Tuesday, February 9, 2021
First Victorian House to the Last
It is our 40th anniversary today.
That is a big number.
Four decades. Half of a lot of people's lives.
Hard to believe, other than when you do the math, and I realize that in order to be close to being eligible for Medicare and also be in the second highest COVID risk category that I am indeed quite old, does it even seem possible.
It all started in this beautiful Victorian house on Charlesfield St. in Providence. The house was built in 1869 and had undergone many iterations before we lived there, and a few since we left, but it is a regal house even if we didn't always treat it as such. We found each other there, as well as making some life long friends, and learning how to live with other people in a big way. I learned a lot about myself living in a housing co-op and I definitely learned how to cook for a crowd, skills that have served me well.

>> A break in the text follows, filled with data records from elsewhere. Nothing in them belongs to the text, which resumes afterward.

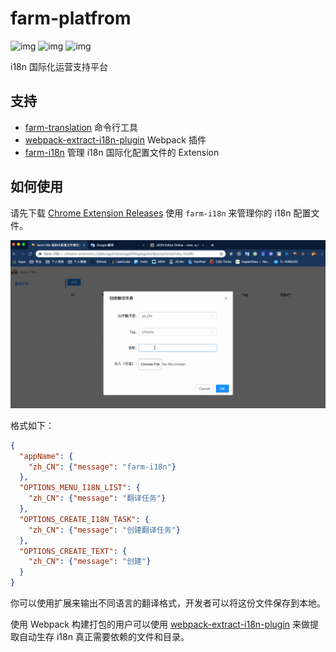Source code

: # farm-platfrom

![img](https://img.shields.io/github/license/icepy/farm-platfrom.svg) ![img](https://img.shields.io/github/last-commit/icepy/farm-platfrom.svg) ![img](https://img.shields.io/github/downloads/icepy/farm-platfrom/total.svg)

i18n 国际化运营支持平台

## 支持

- [farm-translation](./packages/farm-translation) 命令行工具
- [webpack-extract-i18n-plugin](./packages/webpack-extract-i18n-plugin) Webpack 插件
- [farm-i18n](./extension/farm-i18n) 管理 i18n 国际化配置文件的 Extension

## 如何使用

请先下载 [Chrome Extension Releases](https://github.com/icepy/farm-platfrom/releases)  使用 `farm-i18n` 来管理你的 i18n 配置文件。

![](./extension/farm-i18n/farm-i18n-1.gif)

格式如下：

```json
{
  "appName": {
    "zh_CN": {"message": "farm-i18n"}
  },
  "OPTIONS_MENU_I18N_LIST": {
    "zh_CN": {"message": "翻译任务"}
  },
  "OPTIONS_CREATE_I18N_TASK": {
    "zh_CN": {"message": "创建翻译任务"}
  },
  "OPTIONS_CREATE_TEXT": {
    "zh_CN": {"message": "创建"}
  }
}
```

你可以使用扩展来输出不同语言的翻译格式，开发者可以将这份文件保存到本地。

使用 Webpack 构建打包的用户可以使用 [webpack-extract-i18n-plugin](./packages/webpack-extract-i18n-plugin) 来做提取自动生存 i18n 真正需要依赖的文件和目录。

Forty years down the road, children grown, we live in this house, built in 1864, during the Civil War. We have returned to a place that reminds us of our youth, and truthfully, it was in pretty similar condition to our first Victorian house when we started with it.
This year, the year of the pandemic, has taught me quite a few things, some of them valuable.
One is that a sense of community is not universal. It tuens out that there are a lot of people who do not see themselves as part of and responsible to a community. As a health care worker I have been largely spared COVID deniers and conspiracy theorists. I can shut that down within seconds, the stories I know are so sad. It hasn't been an easy year, but it also has not been the hardest we have endured. In the end,
I continue to be forever grateful, going back to my mispent youth, that I found the love of my life so early on, and that we had this shared communal experience. May we make progress in 2021.